--- THE INPUT ---
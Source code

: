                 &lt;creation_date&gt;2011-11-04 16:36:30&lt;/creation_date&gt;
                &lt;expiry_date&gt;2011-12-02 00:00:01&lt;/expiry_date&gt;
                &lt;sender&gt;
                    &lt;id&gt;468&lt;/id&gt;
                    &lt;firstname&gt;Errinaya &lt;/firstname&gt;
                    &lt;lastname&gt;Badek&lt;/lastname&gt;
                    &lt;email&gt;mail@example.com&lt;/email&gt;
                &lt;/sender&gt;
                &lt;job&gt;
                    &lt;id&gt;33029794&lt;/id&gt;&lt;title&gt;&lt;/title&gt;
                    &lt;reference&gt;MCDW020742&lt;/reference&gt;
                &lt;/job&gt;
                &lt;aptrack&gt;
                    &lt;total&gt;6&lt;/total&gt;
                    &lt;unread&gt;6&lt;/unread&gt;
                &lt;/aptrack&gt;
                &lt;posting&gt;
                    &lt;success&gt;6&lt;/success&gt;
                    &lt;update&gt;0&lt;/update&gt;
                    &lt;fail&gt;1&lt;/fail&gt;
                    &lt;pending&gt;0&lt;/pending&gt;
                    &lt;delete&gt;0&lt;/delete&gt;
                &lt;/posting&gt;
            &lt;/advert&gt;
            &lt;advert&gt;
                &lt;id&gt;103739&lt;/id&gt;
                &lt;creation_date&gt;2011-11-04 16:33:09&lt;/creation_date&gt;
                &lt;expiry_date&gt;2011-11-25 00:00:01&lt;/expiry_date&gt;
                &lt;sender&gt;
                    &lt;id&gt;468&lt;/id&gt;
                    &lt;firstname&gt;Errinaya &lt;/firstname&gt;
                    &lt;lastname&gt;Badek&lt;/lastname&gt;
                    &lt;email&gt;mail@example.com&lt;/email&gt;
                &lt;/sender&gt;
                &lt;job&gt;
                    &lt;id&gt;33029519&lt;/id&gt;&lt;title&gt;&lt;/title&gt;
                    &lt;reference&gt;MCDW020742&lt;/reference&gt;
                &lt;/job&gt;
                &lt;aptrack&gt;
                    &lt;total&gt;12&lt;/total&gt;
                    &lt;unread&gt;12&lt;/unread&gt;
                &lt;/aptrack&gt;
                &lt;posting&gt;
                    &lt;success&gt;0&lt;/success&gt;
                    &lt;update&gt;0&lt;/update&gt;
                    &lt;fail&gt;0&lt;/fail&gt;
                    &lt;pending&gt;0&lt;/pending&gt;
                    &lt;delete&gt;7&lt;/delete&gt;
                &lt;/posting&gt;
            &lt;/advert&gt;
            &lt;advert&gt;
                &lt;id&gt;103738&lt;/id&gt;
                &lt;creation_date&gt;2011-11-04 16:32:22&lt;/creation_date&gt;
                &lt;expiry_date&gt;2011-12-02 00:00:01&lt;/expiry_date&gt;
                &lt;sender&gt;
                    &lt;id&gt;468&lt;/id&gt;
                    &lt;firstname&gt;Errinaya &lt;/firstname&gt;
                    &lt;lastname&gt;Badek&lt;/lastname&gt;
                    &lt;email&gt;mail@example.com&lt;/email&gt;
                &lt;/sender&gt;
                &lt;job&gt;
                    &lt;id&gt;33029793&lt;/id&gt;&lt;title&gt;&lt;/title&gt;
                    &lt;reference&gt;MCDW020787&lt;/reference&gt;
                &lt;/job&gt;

--- TASK DIRECTIONS ---
Locate the word "delete" in the records above, and return each line that has it.

--- RESULT OF THIS TASK ---
                    &lt;delete&gt;0&lt;/delete&gt;
                    &lt;delete&gt;7&lt;/delete&gt;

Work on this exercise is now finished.